One of my closest friends, she is more like a sister to me, has a daughter Reilly, Reilly is 4. She is the typical child with a capital T. She loves princesses, dress up, pretend play, girly conversation, drawing flowers, and dolls. Most of all she loves Grace. She just understands her with no explanation. I have never met a 4 year old with empathy. Reilly has empathy and never faults Grace for anything she does. Reilly has seen Grace in a full meltdown with aggression and screaming. Reilly HURT and CRIED when she saw this, but it was for Grace.
Reilly is such an amazing influence on Grace, vice versa. So we take Reilly as often as we can. Reilly has mentioned to me a few times that Grace is special, and she thinks differently. Mind you her mother has never said anything to Reilly. She just has this natural intuition and beautiful soul. If I am trying to get Grace to transition, I will sometimes say things that aren't true, and Reilly the 4 year old winks at me because she knows what I'm doing.
I love to watch them play. Reilly thinks Grace is hilarious when she scripts. She is actually amazed Grace can recite shows, and I will see Reilly racking her brain trying to figure out what show or movie she is scripting. Grace will only interact up to 5 minutes then go into solitude. Reilly knows this but still stays by her side and parallel plays with Grace, even though she has surpassed that. She never tells on Grace and has never once complained about Grace.
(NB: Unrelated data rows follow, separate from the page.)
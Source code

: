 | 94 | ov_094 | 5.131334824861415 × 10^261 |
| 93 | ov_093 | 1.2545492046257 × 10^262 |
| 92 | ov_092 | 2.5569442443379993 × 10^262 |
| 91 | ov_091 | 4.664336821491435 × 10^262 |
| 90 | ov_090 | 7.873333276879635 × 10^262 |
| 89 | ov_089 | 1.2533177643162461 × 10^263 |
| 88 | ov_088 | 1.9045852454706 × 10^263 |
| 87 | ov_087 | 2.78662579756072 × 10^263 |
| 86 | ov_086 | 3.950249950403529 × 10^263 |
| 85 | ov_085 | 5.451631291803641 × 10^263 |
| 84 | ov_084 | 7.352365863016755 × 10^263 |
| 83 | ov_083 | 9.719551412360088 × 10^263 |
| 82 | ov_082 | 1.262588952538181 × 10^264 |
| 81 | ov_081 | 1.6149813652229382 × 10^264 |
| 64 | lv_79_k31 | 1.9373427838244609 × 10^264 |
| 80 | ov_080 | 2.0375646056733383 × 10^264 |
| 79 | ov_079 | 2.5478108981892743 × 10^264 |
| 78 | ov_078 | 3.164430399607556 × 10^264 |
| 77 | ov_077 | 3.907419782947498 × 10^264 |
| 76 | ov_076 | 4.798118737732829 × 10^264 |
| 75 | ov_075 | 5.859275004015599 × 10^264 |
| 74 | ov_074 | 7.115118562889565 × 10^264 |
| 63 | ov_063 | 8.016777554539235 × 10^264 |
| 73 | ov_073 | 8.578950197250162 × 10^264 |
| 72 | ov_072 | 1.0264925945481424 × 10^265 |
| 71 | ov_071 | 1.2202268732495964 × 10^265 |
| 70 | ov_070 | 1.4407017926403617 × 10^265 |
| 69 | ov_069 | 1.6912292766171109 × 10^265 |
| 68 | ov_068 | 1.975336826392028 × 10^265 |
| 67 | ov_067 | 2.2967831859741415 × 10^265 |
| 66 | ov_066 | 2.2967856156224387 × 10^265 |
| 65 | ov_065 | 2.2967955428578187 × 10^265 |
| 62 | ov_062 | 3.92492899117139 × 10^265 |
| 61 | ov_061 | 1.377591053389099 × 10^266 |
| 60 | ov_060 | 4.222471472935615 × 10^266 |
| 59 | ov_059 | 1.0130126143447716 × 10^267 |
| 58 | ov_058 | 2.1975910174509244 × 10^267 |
How lucky are we to have found this patient, empathetic, loving girl?
At times when I have Reilly, I fight back tears and that nagging lump in my throat. I get mixed emotions because of the interactions I have with her. I am able to rationalize with her. I have these detailed two way conversations about the past, present, and future. It is amazing. I cherish it and tuck it away in my heart, sometimes tap into it when My Boss has her unclear opaque moments. When I watch Grace struggle I watch Reilly help her along. Super Daddy and me exchange infinity smiles when Reilly and Grace play. When Grace fades off, Reilly gets in her face and makes her pay attention. Reilly brings so much joy to Grace's life. I even use seeing Reilly as a reinforcer.
When Grace has to leave Reilly's side it use to be a really emotional even they would both cry and scream. Until one day my dear Reilly whispered to me "I am going to be strong for Grace and not cry so she has an easier time" When I got in the car with Grace that day I cried the whole way home and rubbed Grace's leg and told her how lucky we were to have Reilly in our lives.